La presencia de George, el nuevo novio de su madre, desata una fascinación que se vuelve física: ojos azules que acechan, fantasías de posesión y violencia sensorial que obligan a cuestionar los límites entre deseo, amenaza y supervivencia. La prosa construye secuencias sensoriales intensas —imágenes de habitaciones teñidas de escarlata, ojos idénticos que persiguen dentro y fuera del sueño— y explora cómo la adolescencia se convierte en un territorio vulnerable a la obsesión.

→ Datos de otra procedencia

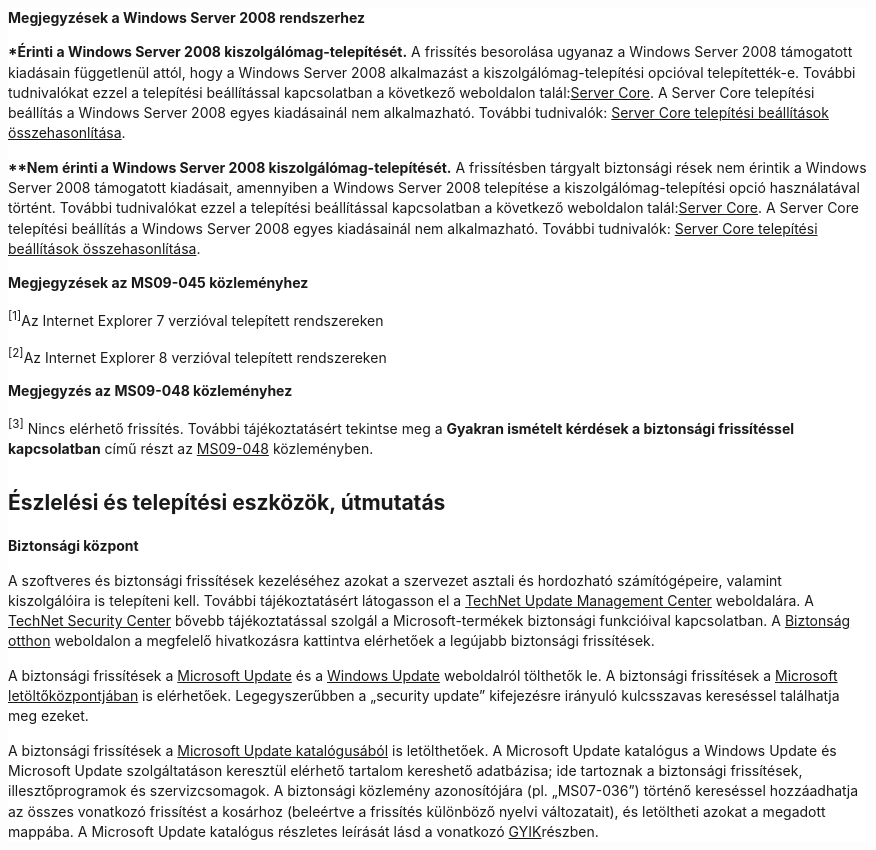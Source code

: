 **Megjegyzések a Windows Server 2008 rendszerhez**

**\*Érinti a Windows Server 2008 kiszolgálómag-telepítését.** A frissítés besorolása ugyanaz a Windows Server 2008 támogatott kiadásain függetlenül attól, hogy a Windows Server 2008 alkalmazást a kiszolgálómag-telepítési opcióval telepítették-e. További tudnivalókat ezzel a telepítési beállítással kapcsolatban a következő weboldalon talál:[Server Core](http://msdn.microsoft.com/en-us/library/ms723891(vs.85).aspx). A Server Core telepítési beállítás a Windows Server 2008 egyes kiadásainál nem alkalmazható. További tudnivalók: [Server Core telepítési beállítások összehasonlítása](http://www.microsoft.com/windowsserver2008/en/us/compare-core-installation.aspx).

**\*\*Nem érinti a Windows Server 2008 kiszolgálómag-telepítését.** A frissítésben tárgyalt biztonsági rések nem érintik a Windows Server 2008 támogatott kiadásait, amennyiben a Windows Server 2008 telepítése a kiszolgálómag-telepítési opció használatával történt. További tudnivalókat ezzel a telepítési beállítással kapcsolatban a következő weboldalon talál:[Server Core](http://msdn.microsoft.com/en-us/library/ms723891(vs.85).aspx). A Server Core telepítési beállítás a Windows Server 2008 egyes kiadásainál nem alkalmazható. További tudnivalók: [Server Core telepítési beállítások összehasonlítása](http://www.microsoft.com/windowsserver2008/en/us/compare-core-installation.aspx).

**Megjegyzések az MS09-045 közleményhez**

<sup>[1]</sup>Az Internet Explorer 7 verzióval telepített rendszereken

<sup>[2]</sup>Az Internet Explorer 8 verzióval telepített rendszereken

**Megjegyzés az MS09-048 közleményhez**

<sup>[3]</sup> Nincs elérhető frissítés. További tájékoztatásért tekintse meg a **Gyakran ismételt kérdések a biztonsági frissítéssel kapcsolatban** című részt az [MS09-048](http://go.microsoft.com/fwlink/?linkid=155978) közleményben.

Észlelési és telepítési eszközök, útmutatás
-------------------------------------------

<span></span>
**Biztonsági központ**

A szoftveres és biztonsági frissítések kezeléséhez azokat a szervezet asztali és hordozható számítógépeire, valamint kiszolgálóira is telepíteni kell. További tájékoztatásért látogasson el a [TechNet Update Management Center](http://go.microsoft.com/fwlink/?linkid=69903) weboldalára. A [TechNet Security Center](http://go.microsoft.com/fwlink/?linkid=21171) bővebb tájékoztatással szolgál a Microsoft-termékek biztonsági funkcióival kapcsolatban. A [Biztonság otthon](http://go.microsoft.com/fwlink/?linkid=85102) weboldalon a megfelelő hivatkozásra kattintva elérhetőek a legújabb biztonsági frissítések.

A biztonsági frissítések a [Microsoft Update](http://go.microsoft.com/fwlink/?linkid=40747) és a [Windows Update](http://go.microsoft.com/fwlink/?linkid=21130) weboldalról tölthetők le. A biztonsági frissítések a [Microsoft letöltőközpontjában](http://go.microsoft.com/fwlink/?linkid=21129) is elérhetőek. Legegyszerűbben a „security update” kifejezésre irányuló kulcsszavas kereséssel találhatja meg ezeket.

A biztonsági frissítések a [Microsoft Update katalógusából](http://go.microsoft.com/fwlink/?linkid=96155) is letölthetőek. A Microsoft Update katalógus a Windows Update és Microsoft Update szolgáltatáson keresztül elérhető tartalom kereshető adatbázisa; ide tartoznak a biztonsági frissítések, illesztőprogramok és szervizcsomagok. A biztonsági közlemény azonosítójára (pl. „MS07-036”) történő kereséssel hozzáadhatja az összes vonatkozó frissítést a kosárhoz (beleértve a frissítés különböző nyelvi változatait), és letöltheti azokat a megadott mappába. A Microsoft Update katalógus részletes leírását lásd a vonatkozó [GYIK](http://go.microsoft.com/fwlink/?linkid=97900)részben.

La autora Monika Kim teje una historia en la que el horror íntimo y la fragilidad familiar se reflejan en lo corporal y en lo onírico, logrando una lectura que incomoda y conmueve por igual. Con un ritmo que alterna tensión y acierto descriptivo, esta novela indaga en la mirada como instrumento de poder y en el modo en que los traumas silenciados resurgen en imágenes imposibles de ignorar.